───── Records provided ─────

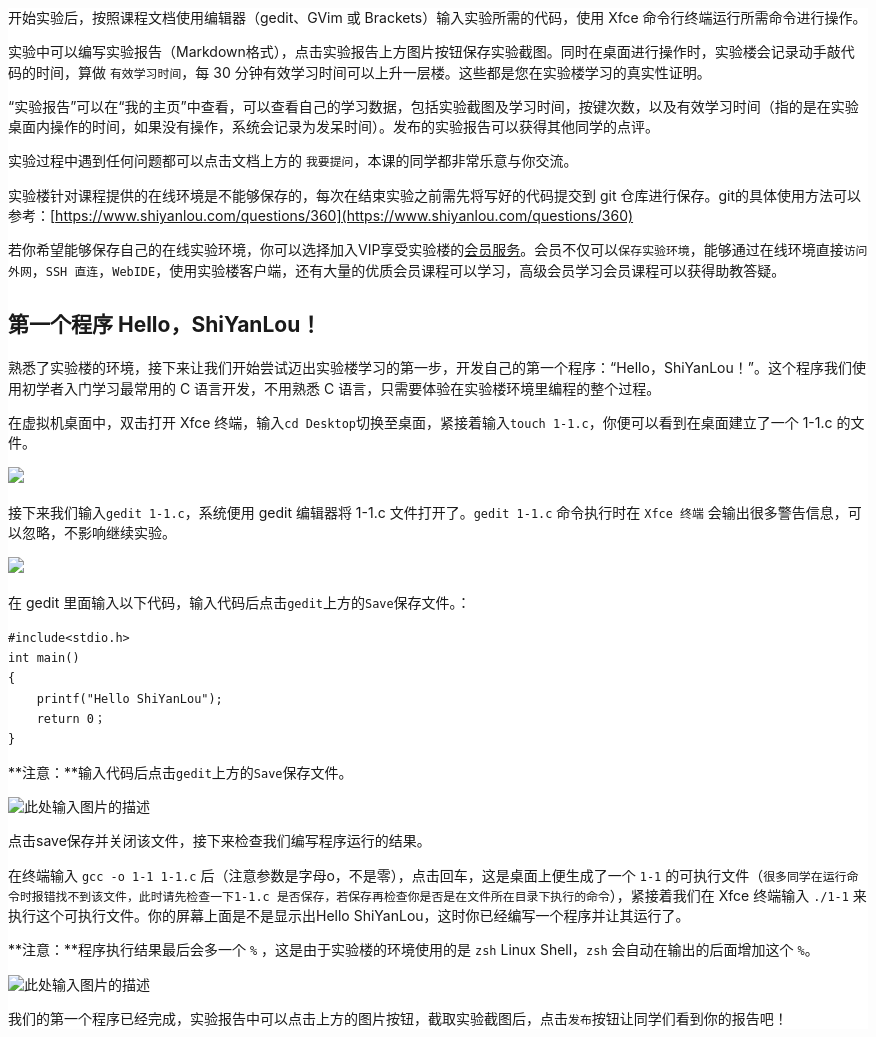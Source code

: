 开始实验后，按照课程文档使用编辑器（gedit、GVim 或 Brackets）输入实验所需的代码，使用  Xfce 命令行终端运行所需命令进行操作。

实验中可以编写实验报告（Markdown格式），点击实验报告上方图片按钮保存实验截图。同时在桌面进行操作时，实验楼会记录动手敲代码的时间，算做 `有效学习时间`，每 30 分钟有效学习时间可以上升一层楼。这些都是您在实验楼学习的真实性证明。

“实验报告”可以在“我的主页”中查看，可以查看自己的学习数据，包括实验截图及学习时间，按键次数，以及有效学习时间（指的是在实验桌面内操作的时间，如果没有操作，系统会记录为发呆时间）。发布的实验报告可以获得其他同学的点评。

实验过程中遇到任何问题都可以点击文档上方的 `我要提问`，本课的同学都非常乐意与你交流。

实验楼针对课程提供的在线环境是不能够保存的，每次在结束实验之前需先将写好的代码提交到 git 仓库进行保存。git的具体使用方法可以参考：[https://www.shiyanlou.com/questions/360](https://www.shiyanlou.com/questions/360)

若你希望能够保存自己的在线实验环境，你可以选择加入VIP享受实验楼的[会员服务](https://www.shiyanlou.com/vip)。会员不仅可以`保存实验环境`，能够通过在线环境直接`访问外网`，`SSH 直连`，`WebIDE`，使用实验楼客户端，还有大量的优质会员课程可以学习，高级会员学习会员课程可以获得助教答疑。

## 第一个程序 Hello，ShiYanLou！

熟悉了实验楼的环境，接下来让我们开始尝试迈出实验楼学习的第一步，开发自己的第一个程序：“Hello，ShiYanLou！”。这个程序我们使用初学者入门学习最常用的 C 语言开发，不用熟悉 C  语言，只需要体验在实验楼环境里编程的整个过程。

在虚拟机桌面中，双击打开 Xfce 终端，输入`cd Desktop`切换至桌面，紧接着输入`touch 1-1.c`，你便可以看到在桌面建立了一个 1-1.c 的文件。

![](https://dn-anything-about-doc.qbox.me/document-uid18510labid291timestamp1479723887903.png/wm)


接下来我们输入`gedit 1-1.c`，系统便用 gedit 编辑器将 1-1.c 文件打开了。`gedit 1-1.c` 命令执行时在 `Xfce 终端` 会输出很多警告信息，可以忽略，不影响继续实验。

![](https://dn-anything-about-doc.qbox.me/document-uid18510labid291timestamp1479723933310.png/wm)


在 gedit 里面输入以下代码，输入代码后点击`gedit`上方的`Save`保存文件。：

```
#include<stdio.h>
int main()
{
    printf("Hello ShiYanLou");
    return 0；
}
```

**注意：**输入代码后点击`gedit`上方的`Save`保存文件。

![此处输入图片的描述](https://dn-anything-about-doc.qbox.me/document-uid18510labid291timestamp1479723955422.png/wm)

点击save保存并关闭该文件，接下来检查我们编写程序运行的结果。

在终端输入 `gcc -o 1-1 1-1.c` 后（注意参数是字母o，不是零），点击回车，这是桌面上便生成了一个 `1-1` 的可执行文件（`很多同学在运行命令时报错找不到该文件，此时请先检查一下1-1.c 是否保存，若保存再检查你是否是在文件所在目录下执行的命令`），紧接着我们在 Xfce 终端输入 `./1-1` 来执行这个可执行文件。你的屏幕上面是不是显示出Hello ShiYanLou，这时你已经编写一个程序并让其运行了。

**注意：**程序执行结果最后会多一个 `%` ，这是由于实验楼的环境使用的是 `zsh` Linux Shell，`zsh` 会自动在输出的后面增加这个 `%`。

![此处输入图片的描述](https://dn-anything-about-doc.qbox.me/document-uid18510labid291timestamp1479723963598.png/wm)

我们的第一个程序已经完成，实验报告中可以点击上方的图片按钮，截取实验截图后，点击`发布`按钮让同学们看到你的报告吧！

─────

Exercise goal.
The expected result is the complete listing above, printed exactly, with no pictures.

Response to the task.
Source code

: 开始实验后，按照课程文档使用编辑器（gedit、GVim 或 Brackets）输入实验所需的代码，使用  Xfce 命令行终端运行所需命令进行操作。

实验中可以编写实验报告（Markdown格式），点击实验报告上方图片按钮保存实验截图。同时在桌面进行操作时，实验楼会记录动手敲代码的时间，算做 `有效学习时间`，每 30 分钟有效学习时间可以上升一层楼。这些都是您在实验楼学习的真实性证明。

“实验报告”可以在“我的主页”中查看，可以查看自己的学习数据，包括实验截图及学习时间，按键次数，以及有效学习时间（指的是在实验桌面内操作的时间，如果没有操作，系统会记录为发呆时间）。发布的实验报告可以获得其他同学的点评。

实验过程中遇到任何问题都可以点击文档上方的 `我要提问`，本课的同学都非常乐意与你交流。

实验楼针对课程提供的在线环境是不能够保存的，每次在结束实验之前需先将写好的代码提交到 git 仓库进行保存。git的具体使用方法可以参考：[https://www.shiyanlou.com/questions/360](https://www.shiyanlou.com/questions/360)

若你希望能够保存自己的在线实验环境，你可以选择加入VIP享受实验楼的[会员服务](https://www.shiyanlou.com/vip)。会员不仅可以`保存实验环境`，能够通过在线环境直接`访问外网`，`SSH 直连`，`WebIDE`，使用实验楼客户端，还有大量的优质会员课程可以学习，高级会员学习会员课程可以获得助教答疑。

## 第一个程序 Hello，ShiYanLou！

熟悉了实验楼的环境，接下来让我们开始尝试迈出实验楼学习的第一步，开发自己的第一个程序：“Hello，ShiYanLou！”。这个程序我们使用初学者入门学习最常用的 C 语言开发，不用熟悉 C  语言，只需要体验在实验楼环境里编程的整个过程。

在虚拟机桌面中，双击打开 Xfce 终端，输入`cd Desktop`切换至桌面，紧接着输入`touch 1-1.c`，你便可以看到在桌面建立了一个 1-1.c 的文件。

![](https://dn-anything-about-doc.qbox.me/document-uid18510labid291timestamp1479723887903.png/wm)


接下来我们输入`gedit 1-1.c`，系统便用 gedit 编辑器将 1-1.c 文件打开了。`gedit 1-1.c` 命令执行时在 `Xfce 终端` 会输出很多警告信息，可以忽略，不影响继续实验。

![](https://dn-anything-about-doc.qbox.me/document-uid18510labid291timestamp1479723933310.png/wm)


在 gedit 里面输入以下代码，输入代码后点击`gedit`上方的`Save`保存文件。：

```
#include<stdio.h>
int main()
{
    printf("Hello ShiYanLou");
    return 0；
}
```

**注意：**输入代码后点击`gedit`上方的`Save`保存文件。

![此处输入图片的描述](https://dn-anything-about-doc.qbox.me/document-uid18510labid291timestamp1479723955422.png/wm)

点击save保存并关闭该文件，接下来检查我们编写程序运行的结果。

在终端输入 `gcc -o 1-1 1-1.c` 后（注意参数是字母o，不是零），点击回车，这是桌面上便生成了一个 `1-1` 的可执行文件（`很多同学在运行命令时报错找不到该文件，此时请先检查一下1-1.c 是否保存，若保存再检查你是否是在文件所在目录下执行的命令`），紧接着我们在 Xfce 终端输入 `./1-1` 来执行这个可执行文件。你的屏幕上面是不是显示出Hello ShiYanLou，这时你已经编写一个程序并让其运行了。

**注意：**程序执行结果最后会多一个 `%` ，这是由于实验楼的环境使用的是 `zsh` Linux Shell，`zsh` 会自动在输出的后面增加这个 `%`。

![此处输入图片的描述](https://dn-anything-about-doc.qbox.me/document-uid18510labid291timestamp1479723963598.png/wm)

我们的第一个程序已经完成，实验报告中可以点击上方的图片按钮，截取实验截图后，点击`发布`按钮让同学们看到你的报告吧！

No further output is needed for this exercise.